The label of elitism sticks to opera like superglue. The label is a fake, but one for which no cultural chemical capable of removing it has yet proved effective. Still, opera populists are trying and appear to be making progress.

Los Angeles Opera last week unveiled two new productions of operas old or avant-garde: Verdi’s 19th century chestnut “La Traviata,” and Huang Ruo’s 2021 “Book of Mountains and Seas,” based on ancient Chinese myths. Both are literally worlds apart, they were given in theaters large (the Dorothy Chandler Pavilion downtown) and small (the Broad Stage in Santa Monica), and they were designed for different audiences. The performances I saw were well attended and enthusiastically received.

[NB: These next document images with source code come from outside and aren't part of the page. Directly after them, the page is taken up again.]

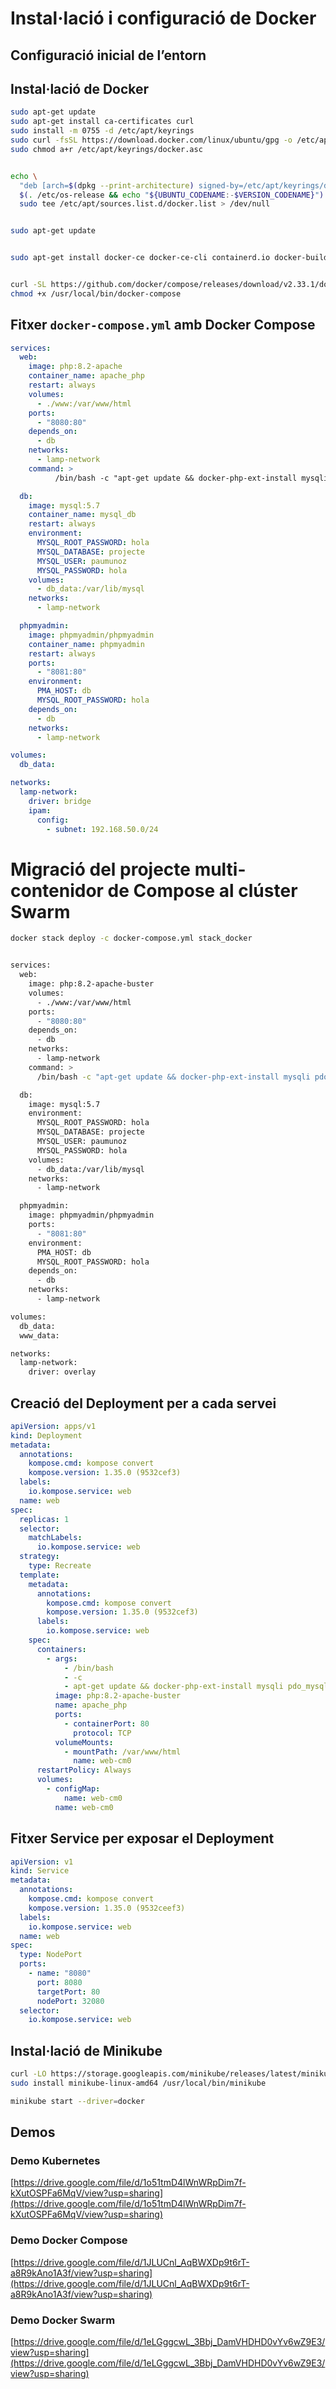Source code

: # Instal·lació i configuració de Docker


## Configuració inicial de l’entorn


## Instal·lació de Docker


```bash
sudo apt-get update
sudo apt-get install ca-certificates curl
sudo install -m 0755 -d /etc/apt/keyrings
sudo curl -fsSL https://download.docker.com/linux/ubuntu/gpg -o /etc/apt/keyrings/docker.asc
sudo chmod a+r /etc/apt/keyrings/docker.asc


echo \
  "deb [arch=$(dpkg --print-architecture) signed-by=/etc/apt/keyrings/docker.asc] https://download.docker.com/linux/ubuntu \
  $(. /etc/os-release && echo "${UBUNTU_CODENAME:-$VERSION_CODENAME}") stable" | \
  sudo tee /etc/apt/sources.list.d/docker.list > /dev/null


sudo apt-get update


sudo apt-get install docker-ce docker-ce-cli containerd.io docker-buildx-plugin docker-compose-plugin


curl -SL https://github.com/docker/compose/releases/download/v2.33.1/docker-compose-linux-x86_64 -o /usr/local/bin/docker-compose
chmod +x /usr/local/bin/docker-compose

```


## Fitxer `docker-compose.yml` amb Docker Compose

```yaml
services:
  web:
    image: php:8.2-apache
    container_name: apache_php
    restart: always
    volumes:
      - ./www:/var/www/html
    ports:
      - "8080:80"
    depends_on:
      - db
    networks:
      - lamp-network
    command: >
          /bin/bash -c "apt-get update && docker-php-ext-install mysqli pdo_mysql && docker-php-ext-enable mysqli pdo_mysql && apache2-foreground"

  db:
    image: mysql:5.7
    container_name: mysql_db
    restart: always
    environment:
      MYSQL_ROOT_PASSWORD: hola
      MYSQL_DATABASE: projecte
      MYSQL_USER: paumunoz
      MYSQL_PASSWORD: hola
    volumes:
      - db_data:/var/lib/mysql
    networks:
      - lamp-network

  phpmyadmin:
    image: phpmyadmin/phpmyadmin
    container_name: phpmyadmin
    restart: always
    ports:
      - "8081:80"
    environment:
      PMA_HOST: db
      MYSQL_ROOT_PASSWORD: hola
    depends_on:
      - db
    networks:
      - lamp-network

volumes:
  db_data:

networks:
  lamp-network:
    driver: bridge
    ipam:
      config:
        - subnet: 192.168.50.0/24
```
# Migració del projecte multi-contenidor de Compose al clúster Swarm

```bash
docker stack deploy -c docker-compose.yml stack_docker


services:
  web:
    image: php:8.2-apache-buster
    volumes:
      - ./www:/var/www/html
    ports:
      - "8080:80"
    depends_on:
      - db
    networks:
      - lamp-network
    command: >
      /bin/bash -c "apt-get update && docker-php-ext-install mysqli pdo_mysql && docker-php-ext-enable mysqli pdo_mysql && apache2-foreground"

  db:
    image: mysql:5.7
    environment:
      MYSQL_ROOT_PASSWORD: hola
      MYSQL_DATABASE: projecte
      MYSQL_USER: paumunoz
      MYSQL_PASSWORD: hola
    volumes:
      - db_data:/var/lib/mysql
    networks:
      - lamp-network

  phpmyadmin:
    image: phpmyadmin/phpmyadmin
    ports:
      - "8081:80"
    environment:
      PMA_HOST: db
      MYSQL_ROOT_PASSWORD: hola
    depends_on:
      - db
    networks:
      - lamp-network

volumes:
  db_data:
  www_data:

networks:
  lamp-network:
    driver: overlay
```

## Creació del Deployment per a cada servei


```yaml
apiVersion: apps/v1
kind: Deployment
metadata:
  annotations:
    kompose.cmd: kompose convert
    kompose.version: 1.35.0 (9532cef3)
  labels:
    io.kompose.service: web
  name: web
spec:
  replicas: 1
  selector:
    matchLabels:
      io.kompose.service: web
  strategy:
    type: Recreate
  template:
    metadata:
      annotations:
        kompose.cmd: kompose convert
        kompose.version: 1.35.0 (9532cef3)
      labels:
        io.kompose.service: web
    spec:
      containers:
        - args:
            - /bin/bash
            - -c
            - apt-get update && docker-php-ext-install mysqli pdo_mysql && docker-php-ext-enable mysqli pdo_mysql && apache2-foreground
          image: php:8.2-apache-buster
          name: apache_php
          ports:
            - containerPort: 80
              protocol: TCP
          volumeMounts:
            - mountPath: /var/www/html
              name: web-cm0
      restartPolicy: Always
      volumes:
        - configMap:
            name: web-cm0
          name: web-cm0

```
## Fitxer Service per exposar el Deployment

```yaml
apiVersion: v1
kind: Service
metadata:
  annotations:
    kompose.cmd: kompose convert
    kompose.version: 1.35.0 (9532ceef3)
  labels:
    io.kompose.service: web
  name: web
spec:
  type: NodePort
  ports:
    - name: "8080"
      port: 8080
      targetPort: 80
      nodePort: 32080
  selector:
    io.kompose.service: web
```

## Instal·lació de Minikube

```bash
curl -LO https://storage.googleapis.com/minikube/releases/latest/minikube-linux-amd64
sudo install minikube-linux-amd64 /usr/local/bin/minikube

minikube start --driver=docker
```


## Demos

### Demo Kubernetes
[https://drive.google.com/file/d/1o51tmD4lWnWRpDim7f-kXutOSPFa6MqV/view?usp=sharing](https://drive.google.com/file/d/1o51tmD4lWnWRpDim7f-kXutOSPFa6MqV/view?usp=sharing)

### Demo Docker Compose
[https://drive.google.com/file/d/1JLUCnl_AqBWXDp9t6rT-a8R9kAno1A3f/view?usp=sharing](https://drive.google.com/file/d/1JLUCnl_AqBWXDp9t6rT-a8R9kAno1A3f/view?usp=sharing)

### Demo Docker Swarm
[https://drive.google.com/file/d/1eLGggcwL_3Bbj_DamVHDHD0vYv6wZ9E3/view?usp=sharing](https://drive.google.com/file/d/1eLGggcwL_3Bbj_DamVHDHD0vYv6wZ9E3/view?usp=sharing)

Both raised the question of what makes opera elite, as opposed to, say, a Lakers game. Wealth or privilege, say the lexographers at Oxford, a university where wealth and privilege have sway. As I write, tickets purchased on the L.A. Opera website for the Wednesday performance of “La Traviata” range from $89 to $329. The next night, the Lakers take on the Denver Nuggets at Crypto.com Arena. Cash in your crypto (if you still can) for nuggets of gold: Tickets on the Lakers website begin at $249, rising to five grand. Event parking at the Music Center is $10, a quarter of the price Crypto.com charges for a Lakers game.

Opera has been popular entertainment through much of its early history. Castrati were the pop stars of the Baroque era. At the time Verdi wrote “La Traviata,” he was so popular that his latest tunes were as closely guarded before a premiere as a Beyoncé track.

There were peanut galleries in all the great 19th century European opera houses, and there have been cheap seats ever since. As a student, I often attended San Francisco Opera several times a week, standing room being no more than the price of a movie. Tickets for L.A. Opera mainstage productions start around $35 or less, and they go fast.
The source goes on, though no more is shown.